My context of Metroid is entirely shaped by the very first game. Metroid’s job was to be a challenge, both in reflexes and in brain smarts, for the experienced gamers. Metroid was not a child’s game. The experienced gamers, of this time period, were Atari veterans. It is they who bought the NES Advantage because they found the idea of a stick ‘more comfortable’ because they were used to it in the arcades and in the Atari Era. The D-pad then was brand new.
There were numerous ‘difficult’ games on the NES that gamers measured each other with (back then, our ‘achievements’ were actually beating games). Metroid was a main one. The game required extremely precise reflexes. It was common to get knocked back into the magma and be unable to get out. The enemies were fast and would kill you quickly. But this wasn’t a shmup. The game required a brain. There was no auto-mapping so you had to map it out as you went along. There were fake bosses. There were fake pits. The game sought to confuse and baffle you.
And the game was sublime. It has an incredible musical score and art aesthetic for a 1986 game.
Above: An experienced Metroid player still has trouble with the game. Imagine playing it for the first time and without using Nintendo Power’s maps.
Metroid II was flawed in its ‘kill metroids, make earthquake to open up next area, repeat’. However, it was a handheld game which might have needed that.

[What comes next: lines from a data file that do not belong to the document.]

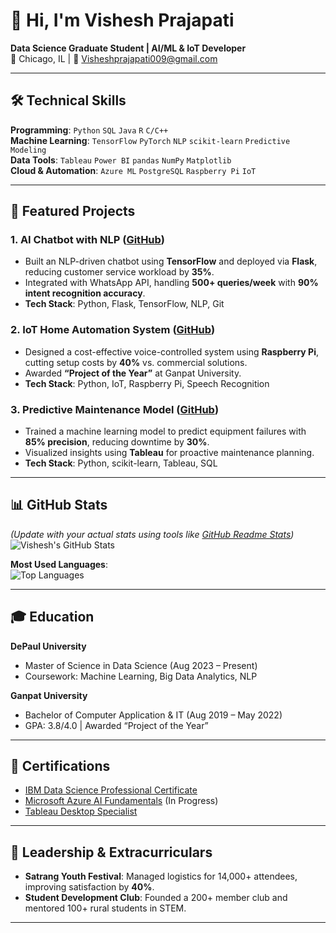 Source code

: # 👋 Hi, I'm Vishesh Prajapati
**Data Science Graduate Student | AI/ML & IoT Developer**  
📍 Chicago, IL | 📧 Visheshprajapati009@gmail.com  

---

## 🛠️ **Technical Skills**  
**Programming**: `Python` `SQL` `Java` `R` `C/C++`  
**Machine Learning**: `TensorFlow` `PyTorch` `NLP` `scikit-learn` `Predictive Modeling`  
**Data Tools**: `Tableau` `Power BI` `pandas` `NumPy` `Matplotlib`  
**Cloud & Automation**: `Azure ML` `PostgreSQL` `Raspberry Pi` `IoT`  

---

## 🚀 **Featured Projects**  

### 1. AI Chatbot with NLP ([GitHub](https://github.com/jake/chatbot))  
- Built an NLP-driven chatbot using **TensorFlow** and deployed via **Flask**, reducing customer service workload by **35%**.  
- Integrated with WhatsApp API, handling **500+ queries/week** with **90% intent recognition accuracy**.  
- **Tech Stack**: Python, Flask, TensorFlow, NLP, Git  

### 2. IoT Home Automation System ([GitHub](https://github.com/jake/home-automation))  
- Designed a cost-effective voice-controlled system using **Raspberry Pi**, cutting setup costs by **40%** vs. commercial solutions.  
- Awarded **“Project of the Year”** at Ganpat University.  
- **Tech Stack**: Python, IoT, Raspberry Pi, Speech Recognition  

### 3. Predictive Maintenance Model ([GitHub](https://github.com/jake/predictive-maintenance))  
- Trained a machine learning model to predict equipment failures with **85% precision**, reducing downtime by **30%**.  
- Visualized insights using **Tableau** for proactive maintenance planning.  
- **Tech Stack**: Python, scikit-learn, Tableau, SQL  

---

## 📊 **GitHub Stats**  
*(Update with your actual stats using tools like [GitHub Readme Stats](https://github.com/anuraghazra/github-readme-stats))*  
![Vishesh's GitHub Stats](https://github-readme-stats.vercel.app/api?username=jake&show_icons=true&theme=dark&hide_border=true&count_private=true)  

**Most Used Languages**:  
![Top Languages](https://github-readme-stats.vercel.app/api/top-langs/?username=jake&layout=compact&theme=dark&hide_border=true)  

---

## 🎓 **Education**  
**DePaul University**  
- Master of Science in Data Science (Aug 2023 – Present)  
- Coursework: Machine Learning, Big Data Analytics, NLP  

**Ganpat University**  
- Bachelor of Computer Application & IT (Aug 2019 – May 2022)  
- GPA: 3.8/4.0 | Awarded “Project of the Year”  

---

## 📜 **Certifications**  
- [IBM Data Science Professional Certificate](https://coursera.org/certificate/ibm-data-science)  
- [Microsoft Azure AI Fundamentals](https://learn.microsoft.com/certifications/azure-ai-fundamentals) (In Progress)  
- [Tableau Desktop Specialist](https://www.tableau.com/learn/certification/desktop-specialist)  

---

## 🌟 **Leadership & Extracurriculars**  
- **Satrang Youth Festival**: Managed logistics for 14,000+ attendees, improving satisfaction by **40%**.  
- **Student Development Club**: Founded a 200+ member club and mentored 100+ rural students in STEM.  

---


 
<!---
vishesh0999/vishesh0999 is a ✨ special ✨ repository because its `README.md` (this file) appears on your GitHub profile.
You can click the Preview link to take a look at your changes.
--->

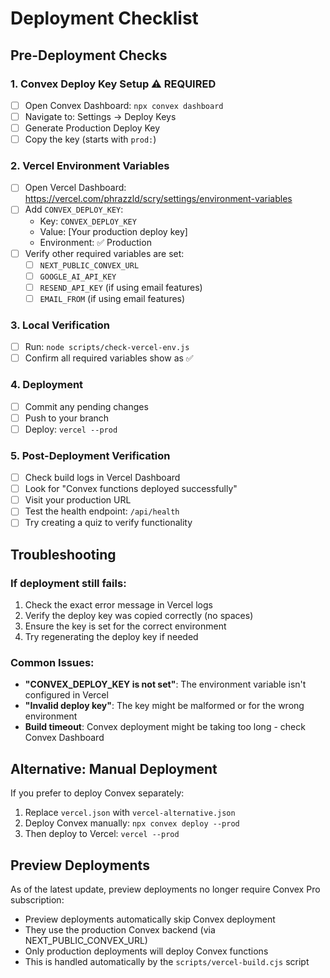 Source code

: # Deployment Checklist

## Pre-Deployment Checks

### 1. Convex Deploy Key Setup ⚠️ REQUIRED
- [ ] Open Convex Dashboard: `npx convex dashboard`
- [ ] Navigate to: Settings → Deploy Keys
- [ ] Generate Production Deploy Key
- [ ] Copy the key (starts with `prod:`)

### 2. Vercel Environment Variables
- [ ] Open Vercel Dashboard: https://vercel.com/phrazzld/scry/settings/environment-variables
- [ ] Add `CONVEX_DEPLOY_KEY`:
  - Key: `CONVEX_DEPLOY_KEY`
  - Value: [Your production deploy key]
  - Environment: ✅ Production
- [ ] Verify other required variables are set:
  - [ ] `NEXT_PUBLIC_CONVEX_URL`
  - [ ] `GOOGLE_AI_API_KEY`
  - [ ] `RESEND_API_KEY` (if using email features)
  - [ ] `EMAIL_FROM` (if using email features)

### 3. Local Verification
- [ ] Run: `node scripts/check-vercel-env.js`
- [ ] Confirm all required variables show as ✅

### 4. Deployment
- [ ] Commit any pending changes
- [ ] Push to your branch
- [ ] Deploy: `vercel --prod`

### 5. Post-Deployment Verification
- [ ] Check build logs in Vercel Dashboard
- [ ] Look for "Convex functions deployed successfully"
- [ ] Visit your production URL
- [ ] Test the health endpoint: `/api/health`
- [ ] Try creating a quiz to verify functionality

## Troubleshooting

### If deployment still fails:
1. Check the exact error message in Vercel logs
2. Verify the deploy key was copied correctly (no spaces)
3. Ensure the key is set for the correct environment
4. Try regenerating the deploy key if needed

### Common Issues:
- **"CONVEX_DEPLOY_KEY is not set"**: The environment variable isn't configured in Vercel
- **"Invalid deploy key"**: The key might be malformed or for the wrong environment
- **Build timeout**: Convex deployment might be taking too long - check Convex Dashboard

## Alternative: Manual Deployment

If you prefer to deploy Convex separately:
1. Replace `vercel.json` with `vercel-alternative.json`
2. Deploy Convex manually: `npx convex deploy --prod`
3. Then deploy to Vercel: `vercel --prod`

## Preview Deployments

As of the latest update, preview deployments no longer require Convex Pro subscription:
- Preview deployments automatically skip Convex deployment
- They use the production Convex backend (via NEXT_PUBLIC_CONVEX_URL)
- Only production deployments will deploy Convex functions
- This is handled automatically by the `scripts/vercel-build.cjs` script
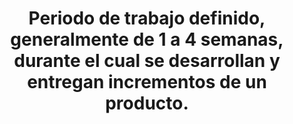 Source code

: ---
layout: default
title: Periodo de trabajo definido, generalmente de 1 a 4 semanas, durante el cual se desarrollan y entregan incrementos de un producto.
has_children: true
parent: Metodologías Ágiles
grand_parent: Taxonomía
---
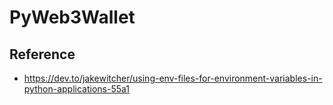 # PyWeb3Wallet

## Reference
- https://dev.to/jakewitcher/using-env-files-for-environment-variables-in-python-applications-55a1
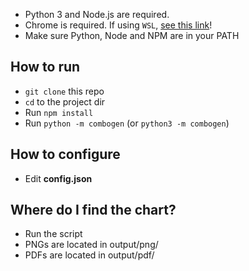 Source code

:*   Python 3 and Node.js are required.
*   Chrome is required. If using `WSL`, [see this link](https://scottspence.com/posts/use-chrome-in-ubuntu-wsl)!
*   Make sure Python, Node and NPM are in your PATH

## How to run

*   `git clone` this repo
*   `cd` to the project dir
*   Run `npm install`
*   Run `python -m combogen` (or `python3 -m combogen`)

## How to configure

*   Edit **config.json**

## Where do I find the chart?

*   Run the script
*   PNGs are located in output/png/
*   PDFs are located in output/pdf/
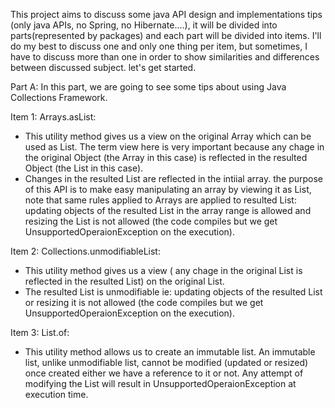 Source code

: This project aims to discuss some java API design and implementations tips (only java APIs, no Spring, no Hibernate....), 
it will be divided into parts(represented by packages) and each part will be divided into items.
I'll do my best to discuss one and only one thing per item, but sometimes, I have to discuss more than one in order to show similarities 
and differences between discussed subject. let's get started.

Part A:
  In this part, we are going to see some tips about using Java Collections Framework.

Item 1: Arrays.asList:
 - This utility method gives us a view on the original Array which can be used as List. The term view here is very important because 
 any chage in the original Object (the Array in this case) is reflected in the resulted Object (the List in this case).
 - Changes in the resulted List are reflected in the intiial array. the purpose of this API is to make easy manipulating an array by viewing
  it as List, note that same rules applied to Arrays are applied to resulted List: updating objects of the resulted List in the array range is allowed 
  and resizing the List is not allowed (the code compiles but we get UnsupportedOperaionException on the execution).
  
 Item 2: Collections.unmodifiableList:
  - This utility method gives us a view ( any chage in the original List is reflected in the resulted List) on the original List.
  - The resulted List is unmodifiable ie: updating objects of the resulted List or resizing it is not allowed (the code compiles but we get 
  UnsupportedOperaionException on the execution).
  
 Item 3: List.of:
  - This utility method allows us to create an immutable list. An immutable list, unlike unmodifiable list, cannot be modified (updated or resized) once created 
  either we have a reference to it or not. Any attempt of modifying the List will result in UnsupportedOperaionException at execution time. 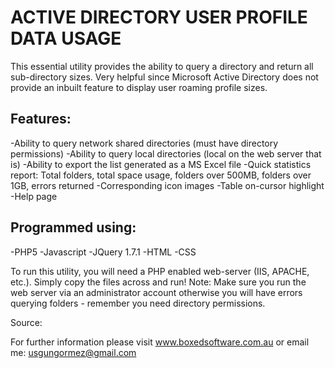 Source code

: ACTIVE DIRECTORY USER PROFILE DATA USAGE
=============================================
This essential utility provides the ability to query a directory and return all sub-directory sizes.
Very helpful since Microsoft Active Directory does not provide an inbuilt feature to display user roaming
profile sizes.

Features:
------------
-Ability to query network shared directories (must have directory permissions)
-Ability to query local directories (local on the web server that is)
-Ability to export the list generated as a MS Excel file
-Quick statistics report: Total folders, total space usage, folders over 500MB, folders over 1GB, errors returned
-Corresponding icon images
-Table on-cursor highlight
-Help page

Programmed using:
--------------------
-PHP5
-Javascript
-JQuery 1.7.1
-HTML
-CSS

To run this utility, you will need a PHP enabled web-server (IIS, APACHE, etc.). Simply copy the files across and run!
Note: Make sure you run the web server via an administrator account otherwise you will have errors querying folders - 
remember you need directory permissions.


Source: 

For further information please visit www.boxedsoftware.com.au or email me: usgungormez@gmail.com
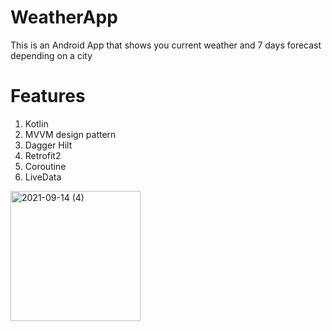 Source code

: # WeatherApp

This is an Android App that shows you current weather and 7 days forecast depending on a city

# Features

1. Kotlin
2. MVVM design pattern
3. Dagger Hilt 
4. Retrofit2
5. Coroutine
6. LiveData

<img width="208" alt="2021-09-14 (4)" src="https://user-images.githubusercontent.com/61582241/133238445-66d4e6b3-a5dc-4dfd-b01d-eb81a255ecd7.png">


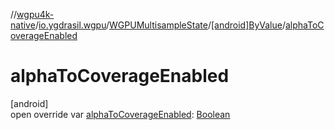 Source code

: //[wgpu4k-native](../../../../index.md)/[io.ygdrasil.wgpu](../../index.md)/[WGPUMultisampleState](../index.md)/[[android]ByValue](index.md)/[alphaToCoverageEnabled](alpha-to-coverage-enabled.md)

# alphaToCoverageEnabled

[android]\
open override var [alphaToCoverageEnabled](alpha-to-coverage-enabled.md): [Boolean](https://kotlinlang.org/api/core/kotlin-stdlib/kotlin/-boolean/index.html) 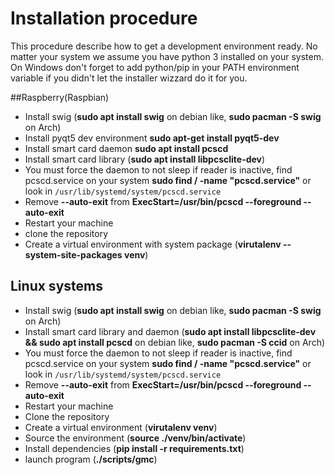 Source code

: # Installation procedure
This procedure describe how to get a development environment ready.
No matter your system we assume you have python 3 installed on your system.
On Windows don't forget to add python/pip in your PATH environment variable if you didn't let the installer wizzard do it for you.


##Raspberry(Raspbian)
- Install swig (**sudo apt install swig** on debian like, **sudo pacman -S swig** on Arch)
- Install pyqt5 dev environment **sudo apt-get install pyqt5-dev**
- Install smart card daemon **sudo apt install pcscd**
- Install smart card library (**sudo apt install libpcsclite-dev**)
- You must force the daemon to not sleep if reader is inactive, find pcscd.service on your system **sudo find / -name "pcscd.service"** or look in `/usr/lib/systemd/system/pcscd.service`
- Remove **--auto-exit** from **ExecStart=/usr/bin/pcscd --foreground --auto-exit**
- Restart your machine
- clone the repository
- Create a virtual environment with system package (**virutalenv --system-site-packages venv**)


## Linux systems
- Install swig (**sudo apt install swig** on debian like, **sudo pacman -S swig** on Arch)
- Install smart card library and daemon (**sudo apt install libpcsclite-dev && sudo apt install pcscd** on debian like, **sudo pacman -S ccid** on Arch)
- You must force the daemon to not sleep if reader is inactive, find pcscd.service on your system **sudo find / -name "pcscd.service"** or look in `/usr/lib/systemd/system/pcscd.service`
- Remove **--auto-exit** from **ExecStart=/usr/bin/pcscd --foreground --auto-exit**
- Restart your machine
- Clone the repository
- Create a virtual environment (**virutalenv venv**)
- Source the environment (**source ./venv/bin/activate**)
- Install dependencies (**pip install -r requirements.txt**)
- launch program (**./scripts/gmc**)



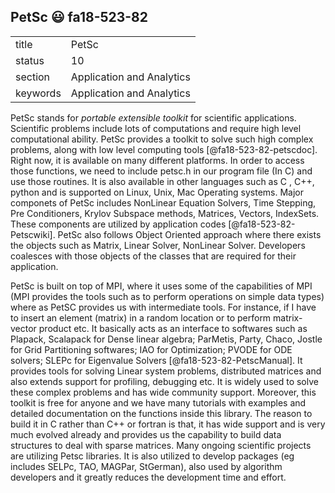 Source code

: ## PetSc :smiley: fa18-523-82


|          |                           |
| -------- | ------------------------- |
| title    | PetSc                     | 
| status   | 10                        |
| section  | Application and Analytics |
| keywords | Application and Analytics |


PetSc stands for *portable extensible toolkit* for scientific applications. Scientific problems include lots of computations and require high level computational ability. PetSc provides a toolkit to solve such high complex problems, along with low level computing tools [@fa18-523-82-petscdoc]. Right now, it is available on many different platforms. In order to access those functions, we need to include petsc.h in our program file (In C) and use those routines. It is also available in other languages such as C , C++, python and is supported on Linux, Unix, Mac Operating systems. Major componets of PetSc includes NonLinear Equation Solvers, Time Stepping, Pre Conditioners, Krylov Subspace methods, Matrices, Vectors, IndexSets. These components are utilized by application codes [@fa18-523-82-Petscwiki]. PetSc also follows Object Oriented approach where there exists the objects such as Matrix, Linear Solver, NonLinear Solver. Developers coalesces with those objects of the classes that are required for their application.

PetSc is built on top of MPI, where it uses some of the capabilities of MPI (MPI provides the tools such as to perform operations on simple data types) where as PetSC provides us with intermediate tools. For instance, if I have to insert an element (matrix) in a random location or to perform matrix-vector product etc. It basically acts as an interface to softwares such as Plapack, Scalapack for Dense linear algebra; ParMetis, Party, Chaco, Jostle for Grid Partitioning softwares; IAO for Optimization; PVODE for ODE solvers; SLEPc for Eigenvalue Solvers [@fa18-523-82-PetscManual]. It provides tools for solving Linear system problems, distributed matrices and also extends support for profiling, debugging etc. It is widely used to solve these complex problems and has wide community support. Moreover, this toolkit is free for anyone and we have many tutorials with examples and detailed documentation on the functions inside this library. The reason to build it in C rather than C++ or fortran is that, it has wide support and is very much evolved already and provides us the capability to build data structures to deal with sparse matrices. Many ongoing scientific projects are utilizing Petsc libraries. It is also utilized to develop packages (eg includes SELPc, TAO, MAGPar, StGerman), also used by algorithm developers and it greatly reduces the development time and effort.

Metroid II was still an experienced gamer game for the Gameboy.
Super Metroid felt like a disappointment to me when it came out. The game was as if it was designed for babies. I beat the game in one rental. Why would I pay $60 for it? I eventually bought it for $20 when it was in the bargain bin. And why did Super Metroid revisit the area of Metroid 1? It was more like a Metroid Remake instead of Metroid 3. As decades pass, I consider Super Metroid to be a type of ‘comfort food’ game. It is something to play when I don’t feel like being challenged.
What I am going to do is read through the ‘Invisible Hand of Super Metroid’, pull out some quotes, and comment on it.
Before Super Metroid invented its supreme player leading skills, the original Metroid set up a safety net against frustration, which has always served the genre well. By hiding voluntary upgrades all over the place, it ensured that even when you don’t find the correct path, at least you find something valuable.
Above: The HaHa Song.
The original Metroid was nothing but frustration which made it so much fun. They had tunnels that led nowhere, fake bosses, rooms that looped into each, and intentionally made areas look the same which got confusing. To this day, the modern gamers cannot handle NES Metroid and gets their butts kicked on it… even while using Nintendo Power’s maps.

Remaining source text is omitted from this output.